Importance: SARS-CoV-2, which causes COVID-19, poses considerable morbidity and mortality risks. Studies using data collected during routine clinical practice can supplement randomized clinical trials to provide needed evidence, especially during a global pandemic, and can yield markedly larger sample sizes to assess outcomes for important patient subgroups.
Objective: To evaluate the association of remdesivir treatment with inpatient mortality among patients with COVID-19 outside of the clinical trial setting.
Design, Setting, And Participants: A retrospective cohort study in US hospitals using health insurance claims data linked to hospital chargemaster data from December 1, 2018, to May 3, 2021, was conducted among 24 856 adults hospitalized between May 1, 2020, and May 3, 2021, with newly diagnosed COVID-19 who received remdesivir and 24 856 propensity score-matched control patients.
Exposure: Remdesivir treatment.
Main Outcomes And Measures: All-cause inpatient mortality within 28 days of the start of remdesivir treatment for the remdesivir-exposed group or the matched index date for the control group.
Results: A total of 24 856 remdesivir-exposed patients (12 596 men [50.7%]; mean [SD] age, 66.8 [15.4] years) and 24 856 propensity score-matched control patients (12 621 men [50.8%]; mean [SD] age, 66.8 [15.4] years) were included in the study. Median follow-up was 6 days (IQR, 4-11 days) in the remdesivir group and 5 days (IQR, 2-10 days) in the control group. There were 3557 mortality events (14.3%) in the remdesivir group and 3775 mortality events (15.2%) in the control group. The 28-day mortality rate was 0.5 per person-month in the remdesivir group and 0.6 per person-month in the control group. Remdesivir treatment was associated with a statistically significant 17% reduction in inpatient mortality among patients hospitalized with COVID-19 compared with propensity score-matched control patients (hazard ratio, 0.83 [95% CI, 0.79-0.87]).

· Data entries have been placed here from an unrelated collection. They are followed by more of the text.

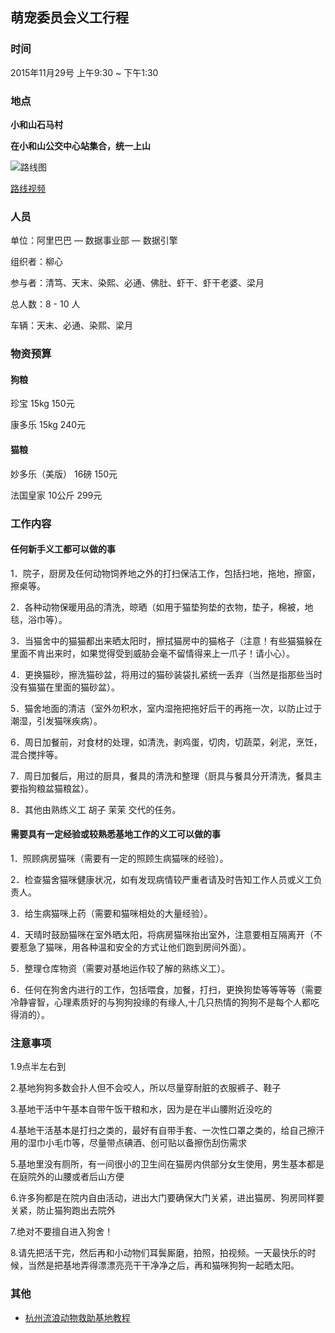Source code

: ## 萌宠委员会义工行程

### 时间

2015年11月29号 上午9:30 ~ 下午1:30

### 地点

**小和山石马村**

**在小和山公交中心站集合，统一上山**

![路线图](http://img3.douban.com/view/photo/photo/public/p1209204253.jpg)

[路线视频](http://www.tudou.com/programs/view/9Igsy39LYSo/)

### 人员

单位：阿里巴巴 — 数据事业部 — 数据引擎

组织者：柳心

参与者：清笃、天末、染熙、必通、佛肚、虾干、虾干老婆、梁月

总人数：8 - 10 人

车辆：天末、必通、染熙、梁月

### 物资预算

#### 狗粮
珍宝 15kg 150元

康多乐 15kg 240元

#### 猫粮
妙多乐（美版） 16磅 150元

法国皇家 10公斤 299元

### 工作内容

#### 任何新手义工都可以做的事

1．院子，厨房及任何动物饲养地之外的打扫保洁工作，包括扫地，拖地，擦窗，擦桌等。

2．各种动物保暖用品的清洗，晾晒（如用于猫垫狗垫的衣物，垫子，棉被，地毯，浴巾等）。

3．当猫舍中的猫猫都出来晒太阳时，擦拭猫房中的猫格子（注意！有些猫猫躲在里面不肯出来时，如果觉得受到威胁会毫不留情得来上一爪子！请小心）。

4．更换猫砂，擦洗猫砂盆，将用过的猫砂装袋扎紧统一丢弃（当然是指那些当时没有猫猫在里面的猫砂盆）。

5．猫舍地面的清洁（室外勿积水，室内湿拖把拖好后干的再拖一次，以防止过于潮湿，引发猫咪疾病）。

6．周日加餐前，对食材的处理，如清洗，剥鸡蛋，切肉，切蔬菜，剁泥，烹饪，混合搅拌等。

7．周日加餐后，用过的厨具，餐具的清洗和整理（厨具与餐具分开清洗，餐具主要指狗粮盆猫粮盆）。

8．其他由熟练义工 胡子 茉茉 交代的任务。

#### 需要具有一定经验或较熟悉基地工作的义工可以做的事

 1．照顾病房猫咪（需要有一定的照顾生病猫咪的经验）。
 
2．检查猫舍猫咪健康状况，如有发现病情较严重者请及时告知工作人员或义工负责人。

3．给生病猫咪上药（需要和猫咪相处的大量经验）。

4．天晴时鼓励猫咪在室外晒太阳，将病房猫咪抬出室外，注意要相互隔离开（不要惹急了猫咪，用各种温和安全的方式让他们跑到房间外面）。

5．整理仓库物资（需要对基地运作较了解的熟练义工）。

6．任何在狗舍内进行的工作，包括喂食，加餐，打扫，更换狗垫等等等等（需要冷静睿智，心理素质好的与狗狗投缘的有缘人,十几只热情的狗狗不是每个人都吃得消的）。

### 注意事项

1.9点半左右到 

2.基地狗狗多数会扑人但不会咬人，所以尽量穿耐脏的衣服裤子、鞋子 

3.基地干活中午基本自带午饭干粮和水，因为是在半山腰附近没吃的 

4.基地干活基本是打扫之类的，最好有自带手套、一次性口罩之类的，给自己擦汗用的湿巾小毛巾等，尽量带点碘酒、创可贴以备擦伤刮伤需求 

5.基地里没有厕所，有一间很小的卫生间在猫房内供部分女生使用，男生基本都是在庭院外的山腰或者后山方便 

6.许多狗都是在院内自由活动，进出大门要确保大门关紧，进出猫房、狗房同样要关紧，防止猫狗跑出去院外

7.绝对不要擅自进入狗舍！

8.请先把活干完，然后再和小动物们耳鬓厮磨，拍照，拍视频。一天最快乐的时候，当然是把基地弄得漂漂亮亮干干净净之后，再和猫咪狗狗一起晒太阳。


### 其他

+ [杭州流浪动物救助基地教程](http://site.douban.com/hzsapa/room/1260346/)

Conclusions And Relevance: In this retrospective cohort study using health insurance claims and hospital chargemaster data, remdesivir treatment was associated with a significantly reduced inpatient mortality overall among patients hospitalized with COVID-19. Results of this analysis using data collected during routine clinical practice and state-of-the-art methods complement results from randomized clinical trials. Future areas of research include assessing the association of remdesivir treatment with inpatient mortality during the circulation of different variants and relative to time from symptom onset.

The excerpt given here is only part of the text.